Falling in love with love is falling for make-believe.
8
Pajamas from Paris
Tom gave Eden his bed, the entire master bedroom.
“No, you stay put. I’m sleeping on the futon tonight. No, no, it’s quite comfortable. My daughter says it’s great for the back.”
“Oh?… you have a daughter?” She was fighting to keep her eyes open. “But where will she sleep?”
“In Paris. In the glow of the Eiffel Tower, I always like to think. It’s all lit up at night, and she can see it from the balcony in her bedroom. Sometimes the light carries into the room and creates a pattern on the wall.”
“That’s right,” Eden said, snuggling into the pillow. “And Helen?”
“Helen?”
“Your wife. Where will she sleep tonight?”
“With her husband, I assume. In their very grand townhouse on the outskirts of the Bois de Boulogne. We’re divorced, a long time now.”
“I used to know a Helen…”
“My ex-wife’s name is Brett.”
“Mmm,” she agreed sluggishly. “I need to get a divorce.” Her lids opened heavily for a moment, then sank again. “But I can’t remember why.”
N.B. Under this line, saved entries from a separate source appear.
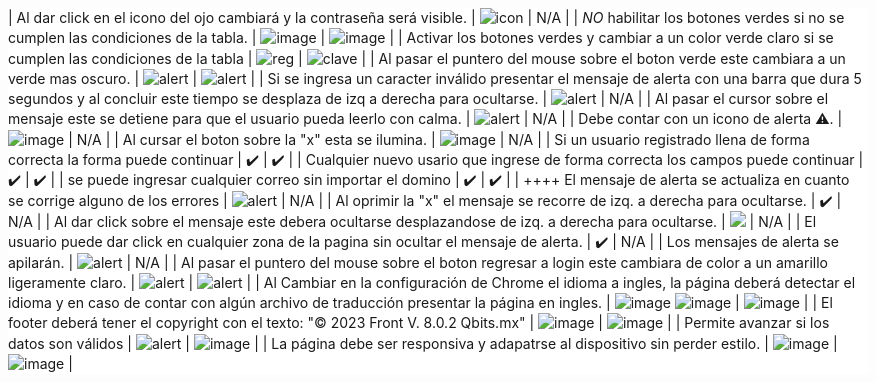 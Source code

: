 | Al dar click en el icono del ojo cambiará y la contraseña será visible. | <img src="https://github.com/JC-ULTRA/taller-ultrasist/blob/main/icono.gif" alt="icon" width="250px"> | N/A |
| *NO* habilitar los botones verdes si no se cumplen las condiciones de la tabla. | ![image](https://user-images.githubusercontent.com/123017193/213965832-6877ad13-6d2c-406b-8c64-c4129a519263.png) | ![image](https://user-images.githubusercontent.com/123017193/213965917-58840af4-51f6-409f-9140-da87b617d31a.png) |
| Activar los botones verdes y cambiar a un color verde claro si se cumplen las condiciones de la tabla | <img src="https://github.com/JC-ULTRA/taller-ultrasist/blob/main/Activ_re.gif" alt="reg" width="250px"> | <img src="https://github.com/JC-ULTRA/taller-ultrasist/blob/main/activar_col.gif" alt="clave" width="250px"> |
| Al pasar el puntero del mouse sobre el boton verde este cambiara a un verde mas oscuro. | <img src="https://github.com/JC-ULTRA/taller-ultrasist/blob/main/ver_re.gif" alt="alert" width="250px"> | <img src="https://github.com/JC-ULTRA/taller-ultrasist/blob/main/col_vf.gif" alt="alert" width="250px"> |
| Si se ingresa un caracter inválido presentar el mensaje de alerta con una barra que dura 5 segundos y al concluir este tiempo se desplaza de izq a derecha para ocultarse. | <img src="https://github.com/JC-ULTRA/taller-ultrasist/blob/main/alerta.gif" alt="alert" width="250px"> | N/A |
| Al pasar el cursor sobre el mensaje este se detiene para que el usuario pueda leerlo con calma. | <img src="https://github.com/JC-ULTRA/taller-ultrasist/blob/main/click_alertad.gif" alt="alert" width="250px"> | N/A |
| Debe contar con un icono de alerta ⚠. | ![image](https://user-images.githubusercontent.com/123017193/213983136-26103543-d6b8-4a60-a7bf-76590767137f.png) | N/A |
| Al cursar el boton sobre la "x" esta se ilumina. | ![image](https://user-images.githubusercontent.com/123017193/213983106-1b9bbae2-1a6b-4f7b-983f-b7db6824681d.png) | N/A |
| Si un usuario registrado llena de forma correcta la forma puede continuar | :heavy_check_mark: | :heavy_check_mark: |
| Cualquier nuevo usario que ingrese de forma correcta los campos puede continuar | :heavy_check_mark: | :heavy_check_mark: |
| se puede ingresar cualquier correo sin importar el domino | :heavy_check_mark: | :heavy_check_mark: |
| ++++ El mensaje de alerta se actualiza en cuanto se corrige alguno de los errores | <img src="https://github.com/JC-ULTRA/taller-ultrasist/blob/main/gifts/alerta.gif" alt="alert" width="250px"> | N/A |
| Al oprimir la "x" el mensaje se recorre de izq. a derecha para ocultarse. | :heavy_check_mark: | N/A |
| Al dar click sobre el mensaje este debera ocultarse desplazandose de izq. a derecha para ocultarse. | <img src="https://github.com/JC-ULTRA/taller-ultrasist/blob/main/click_alertad.gif"> | N/A |
| El usuario puede dar click en cualquier zona de la pagina sin ocultar el mensaje de alerta. | :heavy_check_mark: | N/A |
| Los mensajes de alerta se apilarán. | <img src="https://github.com/JC-ULTRA/taller-ultrasist/blob/main/compilar.gif" alt="alert" width="250px"> | N/A |
| Al pasar el puntero del mouse sobre el boton regresar a login este cambiara de color a un amarillo ligeramente claro. | <img src="https://github.com/JC-ULTRA/taller-ultrasist/blob/main/amarillo.gif" alt="alert" width="250px"> | <img src="https://github.com/JC-ULTRA/taller-ultrasist/blob/main/amarillo.gif" alt="alert" width="250px"> |
| Al Cambiar en la configuración de Chrome el idioma a ingles, la página deberá detectar el idioma y en caso de contar con algún archivo de traducción presentar la página en ingles. | ![image](https://user-images.githubusercontent.com/123017193/213973682-75bde338-b6e2-415c-b9f5-0de1e0d39235.png) ![image](https://user-images.githubusercontent.com/123017193/213973829-65d79ff8-6544-4026-9838-9c0b48f108be.png) | ![image](https://user-images.githubusercontent.com/123017193/213973719-d1ce6882-401e-4984-9cf0-47840622afcf.png) |
| El footer deberá tener el copyright con el texto: "© 2023 Front V. 8.0.2 Qbits.mx" | ![image](https://user-images.githubusercontent.com/123017193/213974128-54c9a2b4-bcd2-4e20-a52c-5014859cc374.png) | ![image](https://user-images.githubusercontent.com/123017193/213974139-01656ca9-6036-4896-93d1-c2329f78e772.png) |
| Permite avanzar si los datos son válidos | <img src="https://github.com/JC-ULTRA/taller-ultrasist/blob/main/enviar_pag.gif" alt="alert" width="250px"> | ![image](https://user-images.githubusercontent.com/123017193/213983893-4c12a42e-3148-49a2-84f8-c82b6a81a94d.png) |
| La página debe ser responsiva y adapatrse al dispositivo sin perder estilo. | ![image](https://user-images.githubusercontent.com/123017193/213984035-974a323a-6eb5-4f0b-8be3-5bc358c930da.png) | ![image](https://user-images.githubusercontent.com/123017193/213984144-b6a2efb6-9894-4aa4-9ecb-5d16501778bd.png) |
Tom sat on the bed and listened as her breath came out in sharp, weary exhales, slowing gradually to a steady pace. She had fallen into a profound sleep.
He took off his glasses and rubbed the spots where the nubs bit in. Is this what his life had become? Tom Day: older man, younger woman…what a mean cliché. Taking her home just like that. So easy, so willing… to be conned?
He had been without a woman beside him for too long: was that it? Sure, there had been companions over the years, wives of colleagues who were no longer sleeping together, charming women met at symposiums, film festivals. All make-do measures, brief, cordial, with no hard feelings on either side at the end. But in the main, there was little passion in Tom Day’s life outside of his work.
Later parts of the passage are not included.